- **To do**:
Using the listing below, report all lines holding the word "decoration".

Exercise inputs START

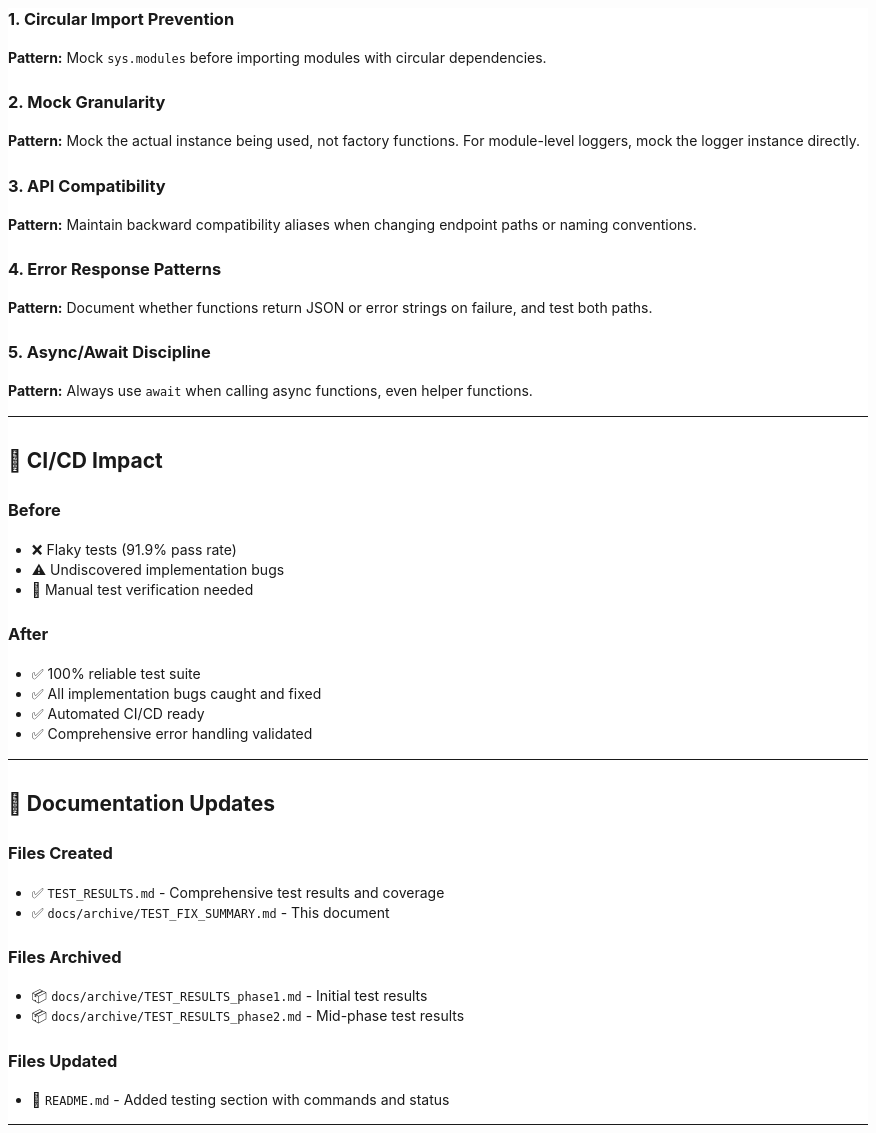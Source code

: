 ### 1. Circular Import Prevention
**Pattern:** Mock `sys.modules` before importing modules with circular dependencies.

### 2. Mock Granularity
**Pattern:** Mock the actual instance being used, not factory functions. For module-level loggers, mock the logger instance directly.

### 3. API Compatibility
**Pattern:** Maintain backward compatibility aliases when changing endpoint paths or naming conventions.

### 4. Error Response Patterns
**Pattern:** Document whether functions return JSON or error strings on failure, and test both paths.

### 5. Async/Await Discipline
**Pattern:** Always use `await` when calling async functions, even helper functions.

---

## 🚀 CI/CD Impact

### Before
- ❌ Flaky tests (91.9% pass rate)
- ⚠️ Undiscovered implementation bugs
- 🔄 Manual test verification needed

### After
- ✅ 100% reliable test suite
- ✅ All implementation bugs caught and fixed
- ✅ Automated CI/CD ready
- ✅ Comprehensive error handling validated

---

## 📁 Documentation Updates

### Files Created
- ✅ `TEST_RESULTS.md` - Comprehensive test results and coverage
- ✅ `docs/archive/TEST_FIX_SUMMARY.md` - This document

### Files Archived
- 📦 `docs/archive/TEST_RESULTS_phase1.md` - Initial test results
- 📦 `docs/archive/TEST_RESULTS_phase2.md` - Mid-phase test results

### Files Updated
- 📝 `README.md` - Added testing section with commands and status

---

Exercise inputs END
Exercise inputs START

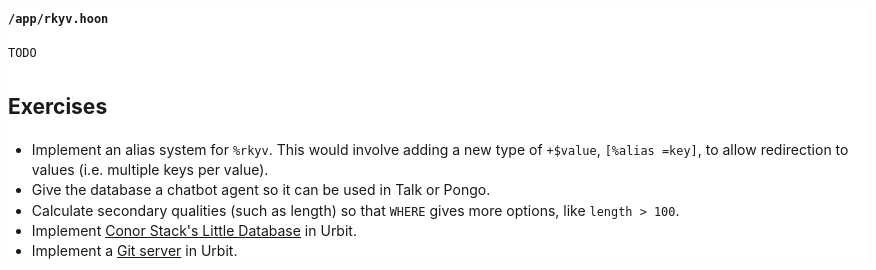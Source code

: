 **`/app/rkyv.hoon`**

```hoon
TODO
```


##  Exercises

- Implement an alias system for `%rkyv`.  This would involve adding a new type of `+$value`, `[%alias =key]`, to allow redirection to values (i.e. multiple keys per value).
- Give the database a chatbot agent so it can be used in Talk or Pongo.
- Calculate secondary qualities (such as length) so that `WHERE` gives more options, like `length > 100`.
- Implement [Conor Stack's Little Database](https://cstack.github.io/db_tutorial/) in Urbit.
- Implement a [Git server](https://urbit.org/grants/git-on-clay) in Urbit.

Exercise inputs END
Exercise inputs START

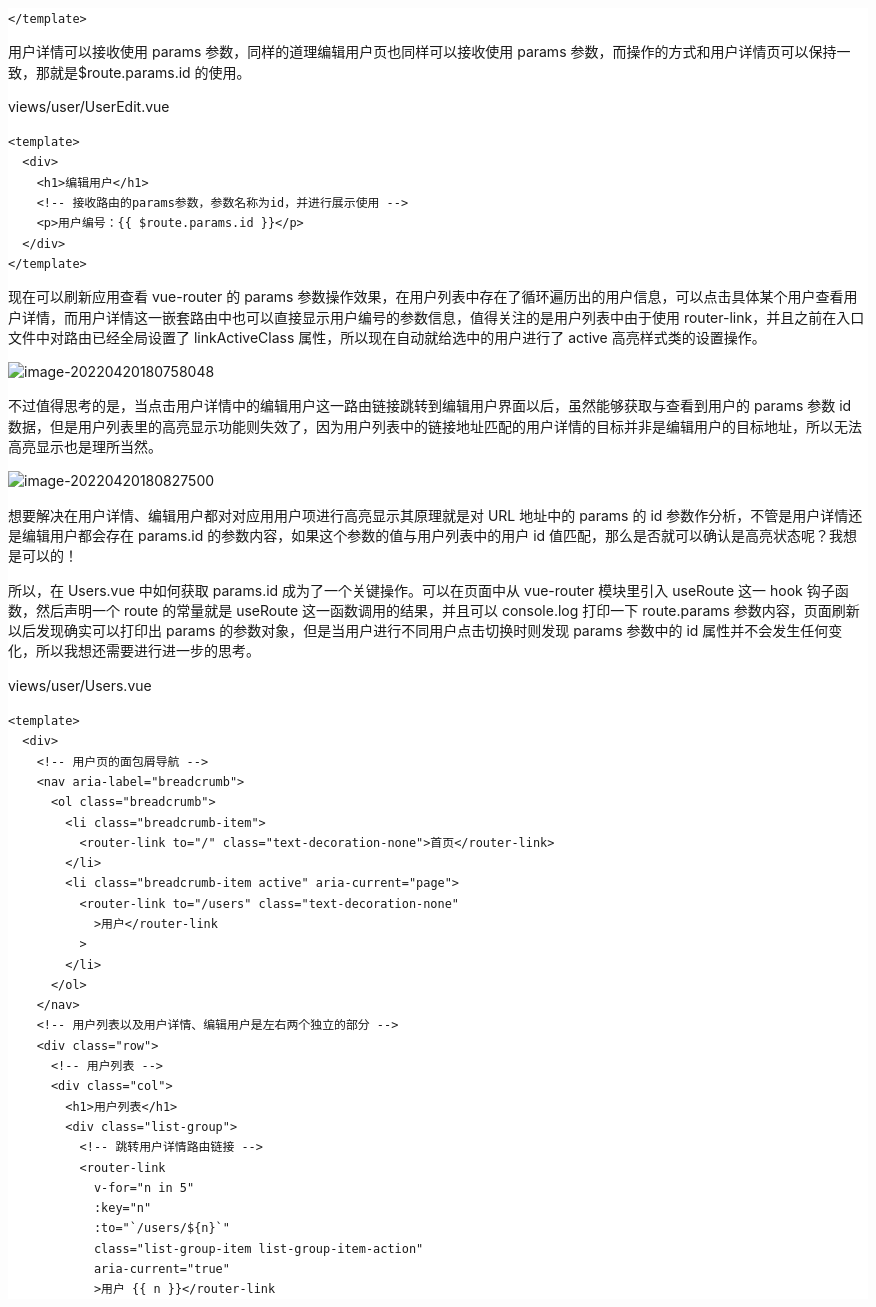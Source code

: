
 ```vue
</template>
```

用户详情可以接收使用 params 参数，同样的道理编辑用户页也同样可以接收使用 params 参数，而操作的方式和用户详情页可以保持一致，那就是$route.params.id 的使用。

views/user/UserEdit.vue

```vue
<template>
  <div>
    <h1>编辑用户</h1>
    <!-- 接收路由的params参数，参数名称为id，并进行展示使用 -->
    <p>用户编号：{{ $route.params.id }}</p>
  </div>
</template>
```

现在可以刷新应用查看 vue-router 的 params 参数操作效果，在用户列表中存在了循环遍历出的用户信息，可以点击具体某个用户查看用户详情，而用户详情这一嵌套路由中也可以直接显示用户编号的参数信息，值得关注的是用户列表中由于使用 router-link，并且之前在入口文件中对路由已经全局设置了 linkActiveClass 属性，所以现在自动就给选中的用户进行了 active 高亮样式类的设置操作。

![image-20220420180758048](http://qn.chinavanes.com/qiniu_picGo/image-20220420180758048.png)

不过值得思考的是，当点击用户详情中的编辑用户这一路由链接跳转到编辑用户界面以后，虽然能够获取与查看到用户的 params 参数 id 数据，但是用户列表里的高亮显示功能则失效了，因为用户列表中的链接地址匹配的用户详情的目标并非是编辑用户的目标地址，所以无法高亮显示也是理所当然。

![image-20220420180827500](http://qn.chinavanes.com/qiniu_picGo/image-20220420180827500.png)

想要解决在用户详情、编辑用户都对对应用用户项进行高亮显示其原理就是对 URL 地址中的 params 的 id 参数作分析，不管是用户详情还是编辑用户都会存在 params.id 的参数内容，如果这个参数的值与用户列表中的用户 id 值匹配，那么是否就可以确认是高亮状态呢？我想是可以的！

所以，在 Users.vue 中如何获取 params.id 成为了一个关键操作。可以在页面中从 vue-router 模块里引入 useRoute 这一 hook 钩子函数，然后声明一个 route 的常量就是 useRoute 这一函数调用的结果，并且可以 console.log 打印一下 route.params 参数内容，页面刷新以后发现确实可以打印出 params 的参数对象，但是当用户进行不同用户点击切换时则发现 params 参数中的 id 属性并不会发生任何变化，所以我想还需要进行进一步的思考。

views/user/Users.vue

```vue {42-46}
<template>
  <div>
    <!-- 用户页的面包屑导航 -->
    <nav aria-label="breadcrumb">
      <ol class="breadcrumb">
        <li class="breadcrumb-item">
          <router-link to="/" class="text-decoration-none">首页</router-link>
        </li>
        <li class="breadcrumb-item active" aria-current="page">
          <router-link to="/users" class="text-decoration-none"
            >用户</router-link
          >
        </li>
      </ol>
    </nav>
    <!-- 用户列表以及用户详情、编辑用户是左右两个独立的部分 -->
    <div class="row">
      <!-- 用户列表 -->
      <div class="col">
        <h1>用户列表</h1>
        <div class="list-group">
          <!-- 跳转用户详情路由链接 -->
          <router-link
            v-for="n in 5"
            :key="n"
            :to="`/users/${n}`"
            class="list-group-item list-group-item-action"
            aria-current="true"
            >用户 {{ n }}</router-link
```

Exercise inputs END

- **Output of the exercise**:
          <router-link to="/" class="text-decoration-none">首页</router-link>
          <router-link to="/users" class="text-decoration-none"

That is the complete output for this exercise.